* Directions
Of the lines below, write out exactly those from the line with "distribution must be" through the line with "every sampler we", both included, and skip the rest.

==== Data shown

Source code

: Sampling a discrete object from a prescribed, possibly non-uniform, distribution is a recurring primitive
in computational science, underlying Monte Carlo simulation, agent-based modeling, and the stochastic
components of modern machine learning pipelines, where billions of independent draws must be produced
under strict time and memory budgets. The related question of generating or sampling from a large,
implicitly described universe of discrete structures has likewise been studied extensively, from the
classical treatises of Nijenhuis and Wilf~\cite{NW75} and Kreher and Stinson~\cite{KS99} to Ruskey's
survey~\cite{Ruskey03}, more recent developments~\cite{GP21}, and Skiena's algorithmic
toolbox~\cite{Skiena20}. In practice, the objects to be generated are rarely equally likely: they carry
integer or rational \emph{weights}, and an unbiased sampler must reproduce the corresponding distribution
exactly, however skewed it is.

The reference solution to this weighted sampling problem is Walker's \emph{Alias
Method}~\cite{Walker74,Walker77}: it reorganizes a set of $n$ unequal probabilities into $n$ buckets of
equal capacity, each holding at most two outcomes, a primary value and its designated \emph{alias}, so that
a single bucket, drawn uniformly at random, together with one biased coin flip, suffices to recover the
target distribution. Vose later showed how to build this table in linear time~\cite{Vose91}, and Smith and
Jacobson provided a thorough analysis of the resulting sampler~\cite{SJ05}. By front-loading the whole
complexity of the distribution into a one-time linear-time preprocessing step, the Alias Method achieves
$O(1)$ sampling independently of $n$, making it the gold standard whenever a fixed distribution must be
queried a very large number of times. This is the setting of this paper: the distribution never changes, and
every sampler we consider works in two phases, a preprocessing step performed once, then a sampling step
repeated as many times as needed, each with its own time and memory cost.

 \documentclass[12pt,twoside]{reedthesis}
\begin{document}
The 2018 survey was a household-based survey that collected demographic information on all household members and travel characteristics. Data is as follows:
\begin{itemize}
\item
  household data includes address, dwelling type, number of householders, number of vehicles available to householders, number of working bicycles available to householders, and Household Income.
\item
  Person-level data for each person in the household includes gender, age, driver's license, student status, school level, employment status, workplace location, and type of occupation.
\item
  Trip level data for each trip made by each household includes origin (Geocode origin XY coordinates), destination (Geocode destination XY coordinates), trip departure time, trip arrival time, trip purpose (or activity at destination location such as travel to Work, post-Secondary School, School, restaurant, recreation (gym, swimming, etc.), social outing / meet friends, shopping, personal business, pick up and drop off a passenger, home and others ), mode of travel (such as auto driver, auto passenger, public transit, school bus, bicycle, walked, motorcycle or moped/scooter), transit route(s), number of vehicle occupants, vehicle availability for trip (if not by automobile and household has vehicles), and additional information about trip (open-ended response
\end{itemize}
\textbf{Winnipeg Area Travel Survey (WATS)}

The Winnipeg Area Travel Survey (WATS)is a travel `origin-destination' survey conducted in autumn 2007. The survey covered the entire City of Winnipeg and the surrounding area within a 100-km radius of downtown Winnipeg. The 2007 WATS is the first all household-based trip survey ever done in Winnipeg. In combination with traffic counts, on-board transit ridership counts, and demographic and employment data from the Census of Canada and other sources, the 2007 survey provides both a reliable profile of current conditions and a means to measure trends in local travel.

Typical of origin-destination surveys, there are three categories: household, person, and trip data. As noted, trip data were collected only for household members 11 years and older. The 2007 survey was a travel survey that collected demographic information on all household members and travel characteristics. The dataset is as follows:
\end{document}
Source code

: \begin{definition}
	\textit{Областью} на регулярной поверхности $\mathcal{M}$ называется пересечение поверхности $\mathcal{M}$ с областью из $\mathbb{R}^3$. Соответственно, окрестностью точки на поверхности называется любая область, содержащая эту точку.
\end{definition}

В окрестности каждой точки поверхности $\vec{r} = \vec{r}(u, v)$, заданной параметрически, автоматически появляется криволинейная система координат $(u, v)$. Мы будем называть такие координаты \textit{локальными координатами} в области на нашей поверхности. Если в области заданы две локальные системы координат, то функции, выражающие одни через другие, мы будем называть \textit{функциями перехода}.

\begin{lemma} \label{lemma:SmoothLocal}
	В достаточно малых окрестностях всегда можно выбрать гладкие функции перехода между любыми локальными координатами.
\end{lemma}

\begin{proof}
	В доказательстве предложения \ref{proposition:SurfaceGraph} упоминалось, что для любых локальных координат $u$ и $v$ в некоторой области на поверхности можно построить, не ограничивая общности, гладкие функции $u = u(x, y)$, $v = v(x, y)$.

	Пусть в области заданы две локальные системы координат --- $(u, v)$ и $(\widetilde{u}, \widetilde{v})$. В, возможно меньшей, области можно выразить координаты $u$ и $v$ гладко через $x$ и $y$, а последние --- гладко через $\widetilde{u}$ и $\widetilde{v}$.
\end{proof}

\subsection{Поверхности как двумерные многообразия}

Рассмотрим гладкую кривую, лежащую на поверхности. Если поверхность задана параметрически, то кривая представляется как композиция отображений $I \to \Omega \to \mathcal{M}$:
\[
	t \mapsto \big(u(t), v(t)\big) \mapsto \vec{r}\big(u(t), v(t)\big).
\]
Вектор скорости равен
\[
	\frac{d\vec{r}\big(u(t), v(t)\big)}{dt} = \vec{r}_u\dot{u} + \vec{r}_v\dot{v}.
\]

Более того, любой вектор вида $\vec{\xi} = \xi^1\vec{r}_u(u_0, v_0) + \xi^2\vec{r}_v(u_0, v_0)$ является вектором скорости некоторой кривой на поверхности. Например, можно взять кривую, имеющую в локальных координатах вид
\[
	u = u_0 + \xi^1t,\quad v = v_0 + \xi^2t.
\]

========
==== Data shown

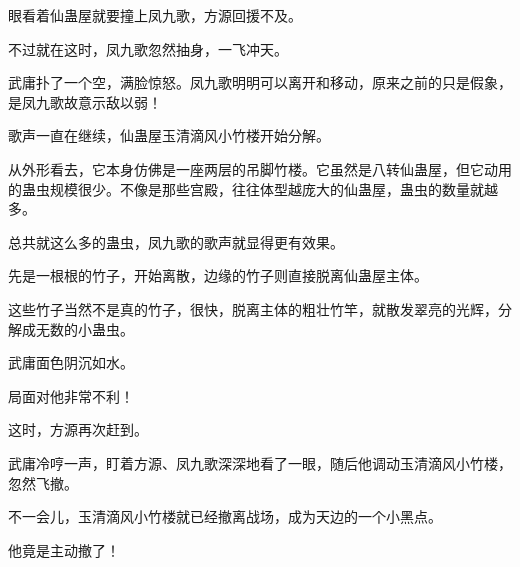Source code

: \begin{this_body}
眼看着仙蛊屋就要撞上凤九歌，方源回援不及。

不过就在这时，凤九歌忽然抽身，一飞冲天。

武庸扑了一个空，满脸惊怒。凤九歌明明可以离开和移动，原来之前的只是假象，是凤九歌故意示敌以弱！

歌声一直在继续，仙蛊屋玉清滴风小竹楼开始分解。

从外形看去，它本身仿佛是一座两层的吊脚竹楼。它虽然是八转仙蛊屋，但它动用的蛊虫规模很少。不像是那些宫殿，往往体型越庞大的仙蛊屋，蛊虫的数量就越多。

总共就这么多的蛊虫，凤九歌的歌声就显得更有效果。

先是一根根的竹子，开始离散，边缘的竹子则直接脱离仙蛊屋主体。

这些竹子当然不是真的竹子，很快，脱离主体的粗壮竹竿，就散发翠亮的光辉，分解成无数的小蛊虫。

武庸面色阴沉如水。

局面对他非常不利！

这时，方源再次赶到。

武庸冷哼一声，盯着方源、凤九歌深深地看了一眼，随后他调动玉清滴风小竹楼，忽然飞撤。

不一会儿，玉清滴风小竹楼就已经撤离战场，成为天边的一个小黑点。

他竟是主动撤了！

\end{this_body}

========

* Output of the task
$O(1)$ sampling independently of $n$, making it the gold standard whenever a fixed distribution must be
queried a very large number of times. This is the setting of this paper: the distribution never changes, and
every sampler we consider works in two phases, a preprocessing step performed once, then a sampling step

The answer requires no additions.